Training Today's Youth to Create A Better Tomorrow

January 22, 2009
Sarstún, Guatemala

As part of our alliance with Fundación Ak’Tenamit in the Sarstún region of Guatemala, EcoLogic has successfully brought together a new group of young Maya-K’eqchi students to represent 16 communities near the border of Guatemala and Belize.

Through the education program of Ak’Tenamit, these youths are being trained as promoters of community development and sustainable ecotourism, all within a framework of gender equality and preservation of their cultural values and language. In cooperation with EcoLogic and with the interest of serving their communities, they have become qualified to protect their communities’ own natural resources.

As part of their training, they participated in an informational exchange with members of the Association of Water Committees of the Southern Sector of Pico Bonito National Park (AJAASSPIB), our partner organization in Honduras. Excited by their trip, the students wanted to replicate AJAASSPIB’s work to improve communities through protection of their watersheds. The exchange resulted in the formation of the youth association, called Mayan Association for Well-Being in the Sarstun Region (APROSARSTUN), whose mission is community-led sustainable development. The group of young representatives from the 16 communities elected a board of nine members – five women and four men – whose president is Ana Florinda Xol, a young K’eqchi woman in her final year of a four-year technical degree program in Community Development.

To increase its capacity, APROSARSTUN acquired legal recognition as a Guatemalan non-governmental organization at the end of last year. Such status will permit the group to manage its own community projects and the protection of natural resources for the Sarstún area communities. With EcoLogic’s help, the group will also carry out community consultations in each village, utilizing a participatory approach in order to generate a portfolio of sustainable development projects for the region.
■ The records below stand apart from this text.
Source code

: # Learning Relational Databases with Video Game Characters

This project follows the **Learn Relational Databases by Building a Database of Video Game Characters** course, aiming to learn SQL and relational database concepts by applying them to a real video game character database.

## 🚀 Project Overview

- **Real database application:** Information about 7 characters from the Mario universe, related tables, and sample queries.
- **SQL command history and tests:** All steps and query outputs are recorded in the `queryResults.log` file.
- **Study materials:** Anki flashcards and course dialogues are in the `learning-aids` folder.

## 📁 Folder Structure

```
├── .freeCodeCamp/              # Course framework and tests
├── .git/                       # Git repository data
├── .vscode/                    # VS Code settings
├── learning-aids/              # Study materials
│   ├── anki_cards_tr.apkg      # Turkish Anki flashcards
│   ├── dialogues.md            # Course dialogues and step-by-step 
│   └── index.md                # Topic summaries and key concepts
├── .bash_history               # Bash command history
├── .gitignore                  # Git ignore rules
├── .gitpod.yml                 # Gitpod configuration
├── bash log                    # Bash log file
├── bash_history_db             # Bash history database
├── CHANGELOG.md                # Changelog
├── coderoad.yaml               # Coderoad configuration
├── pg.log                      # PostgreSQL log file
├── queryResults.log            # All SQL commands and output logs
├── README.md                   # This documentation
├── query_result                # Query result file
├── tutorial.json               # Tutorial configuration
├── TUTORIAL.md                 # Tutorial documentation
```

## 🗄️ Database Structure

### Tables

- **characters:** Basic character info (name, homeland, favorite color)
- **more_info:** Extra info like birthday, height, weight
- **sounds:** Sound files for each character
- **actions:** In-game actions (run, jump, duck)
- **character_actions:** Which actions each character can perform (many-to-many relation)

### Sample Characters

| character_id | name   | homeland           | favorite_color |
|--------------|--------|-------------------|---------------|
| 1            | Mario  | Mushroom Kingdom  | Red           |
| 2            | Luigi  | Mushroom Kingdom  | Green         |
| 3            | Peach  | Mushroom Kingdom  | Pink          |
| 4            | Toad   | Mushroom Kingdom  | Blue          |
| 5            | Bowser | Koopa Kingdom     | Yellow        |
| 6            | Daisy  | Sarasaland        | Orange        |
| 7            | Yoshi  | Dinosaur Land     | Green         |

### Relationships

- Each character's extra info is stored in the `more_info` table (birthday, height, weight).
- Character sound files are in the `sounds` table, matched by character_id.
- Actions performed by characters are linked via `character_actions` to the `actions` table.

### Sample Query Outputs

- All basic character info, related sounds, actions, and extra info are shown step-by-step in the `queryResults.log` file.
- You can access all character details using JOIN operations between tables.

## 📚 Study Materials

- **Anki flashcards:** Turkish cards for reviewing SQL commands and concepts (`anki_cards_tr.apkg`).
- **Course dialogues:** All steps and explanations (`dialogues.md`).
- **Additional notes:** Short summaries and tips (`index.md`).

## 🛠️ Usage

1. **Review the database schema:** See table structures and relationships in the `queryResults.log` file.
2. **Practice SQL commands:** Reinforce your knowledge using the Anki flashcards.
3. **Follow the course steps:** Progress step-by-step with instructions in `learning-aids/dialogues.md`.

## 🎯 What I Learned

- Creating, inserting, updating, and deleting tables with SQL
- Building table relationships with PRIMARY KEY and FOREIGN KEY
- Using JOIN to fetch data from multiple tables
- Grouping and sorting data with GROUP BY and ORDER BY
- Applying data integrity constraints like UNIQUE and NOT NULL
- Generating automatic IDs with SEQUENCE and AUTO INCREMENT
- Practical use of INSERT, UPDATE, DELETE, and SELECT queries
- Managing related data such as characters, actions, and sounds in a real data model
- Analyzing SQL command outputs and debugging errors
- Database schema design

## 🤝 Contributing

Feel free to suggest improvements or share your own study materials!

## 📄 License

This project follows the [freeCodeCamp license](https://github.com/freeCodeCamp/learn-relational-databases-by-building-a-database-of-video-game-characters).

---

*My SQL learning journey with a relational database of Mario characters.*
Currently, the youth association has begun to implement a series of agroforestry projects that will improve food security of the communities through the cultivation of basic grains and other crops. These crops are being grown in alleys along with guama, a fast-growing native tree species that fixes nitrogen for use by crops, generates organic material for the soil, provides shade for crops, and offers other benefits that increase agricultural production. This plant also supplies firewood for use by the local people and creates increased forest cover for conservation of regional biodiversity. The youth association is also planning to protect vital water sources and they are planning to reforest degraded zones within the Sarstún River watershed.

Moreover, the K’eqchi communities on the Guatemalan side of the river are beginning to cooperate with those on the Belizean side through an alliance between the Sarstoon Temash Indigenous Institute for Management (SATIIM), Ak’Tenamit, and EcoLogic. This collaboration will ensure protection of precious natural resources within the shared binational drainage basin of the Sarstún River.


Student representatives meet to discuss community projects.